EXERCISE AIM =
The full set of records needs to be retyped exactly.

Source data =
·····
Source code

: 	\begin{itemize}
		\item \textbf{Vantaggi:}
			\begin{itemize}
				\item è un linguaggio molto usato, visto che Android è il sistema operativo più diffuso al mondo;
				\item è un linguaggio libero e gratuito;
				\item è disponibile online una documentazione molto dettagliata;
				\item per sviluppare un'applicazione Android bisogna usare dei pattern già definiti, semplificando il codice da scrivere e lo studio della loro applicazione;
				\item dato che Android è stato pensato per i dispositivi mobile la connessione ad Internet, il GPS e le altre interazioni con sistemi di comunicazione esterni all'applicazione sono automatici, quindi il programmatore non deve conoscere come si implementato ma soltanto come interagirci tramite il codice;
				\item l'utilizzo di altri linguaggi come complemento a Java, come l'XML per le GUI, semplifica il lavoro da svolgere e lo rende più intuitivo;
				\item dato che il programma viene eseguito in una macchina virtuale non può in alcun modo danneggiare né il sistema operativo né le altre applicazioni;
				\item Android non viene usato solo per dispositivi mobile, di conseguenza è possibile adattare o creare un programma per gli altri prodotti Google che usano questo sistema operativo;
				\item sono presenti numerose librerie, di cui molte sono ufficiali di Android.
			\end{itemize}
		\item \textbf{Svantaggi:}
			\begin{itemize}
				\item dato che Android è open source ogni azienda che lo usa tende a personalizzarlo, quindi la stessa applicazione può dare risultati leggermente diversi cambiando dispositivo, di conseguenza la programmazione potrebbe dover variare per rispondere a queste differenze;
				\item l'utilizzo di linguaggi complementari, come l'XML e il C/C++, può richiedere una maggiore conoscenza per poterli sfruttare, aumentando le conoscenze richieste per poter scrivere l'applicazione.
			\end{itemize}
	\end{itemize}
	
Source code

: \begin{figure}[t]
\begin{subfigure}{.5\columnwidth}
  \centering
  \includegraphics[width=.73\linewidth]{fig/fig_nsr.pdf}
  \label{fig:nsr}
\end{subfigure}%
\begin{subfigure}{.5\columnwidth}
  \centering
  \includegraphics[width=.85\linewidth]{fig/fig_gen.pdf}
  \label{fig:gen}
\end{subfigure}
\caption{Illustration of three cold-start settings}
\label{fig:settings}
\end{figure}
·····
REPLY =
Source code

: 	\begin{itemize}
		\item \textbf{Vantaggi:}
			\begin{itemize}
				\item è un linguaggio molto usato, visto che Android è il sistema operativo più diffuso al mondo;
				\item è un linguaggio libero e gratuito;
				\item è disponibile online una documentazione molto dettagliata;
				\item per sviluppare un'applicazione Android bisogna usare dei pattern già definiti, semplificando il codice da scrivere e lo studio della loro applicazione;
				\item dato che Android è stato pensato per i dispositivi mobile la connessione ad Internet, il GPS e le altre interazioni con sistemi di comunicazione esterni all'applicazione sono automatici, quindi il programmatore non deve conoscere come si implementato ma soltanto come interagirci tramite il codice;
				\item l'utilizzo di altri linguaggi come complemento a Java, come l'XML per le GUI, semplifica il lavoro da svolgere e lo rende più intuitivo;
				\item dato che il programma viene eseguito in una macchina virtuale non può in alcun modo danneggiare né il sistema operativo né le altre applicazioni;
				\item Android non viene usato solo per dispositivi mobile, di conseguenza è possibile adattare o creare un programma per gli altri prodotti Google che usano questo sistema operativo;
				\item sono presenti numerose librerie, di cui molte sono ufficiali di Android.
			\end{itemize}
		\item \textbf{Svantaggi:}
			\begin{itemize}
				\item dato che Android è open source ogni azienda che lo usa tende a personalizzarlo, quindi la stessa applicazione può dare risultati leggermente diversi cambiando dispositivo, di conseguenza la programmazione potrebbe dover variare per rispondere a queste differenze;
				\item l'utilizzo di linguaggi complementari, come l'XML e il C/C++, può richiedere una maggiore conoscenza per poterli sfruttare, aumentando le conoscenze richieste per poter scrivere l'applicazione.
			\end{itemize}
	\end{itemize}
	
Source code

: \begin{figure}[t]
\begin{subfigure}{.5\columnwidth}
  \centering
  \includegraphics[width=.73\linewidth]{fig/fig_nsr.pdf}
  \label{fig:nsr}
\end{subfigure}%
\begin{subfigure}{.5\columnwidth}
  \centering
  \includegraphics[width=.85\linewidth]{fig/fig_gen.pdf}
  \label{fig:gen}
\end{subfigure}
\caption{Illustration of three cold-start settings}
\label{fig:settings}
\end{figure}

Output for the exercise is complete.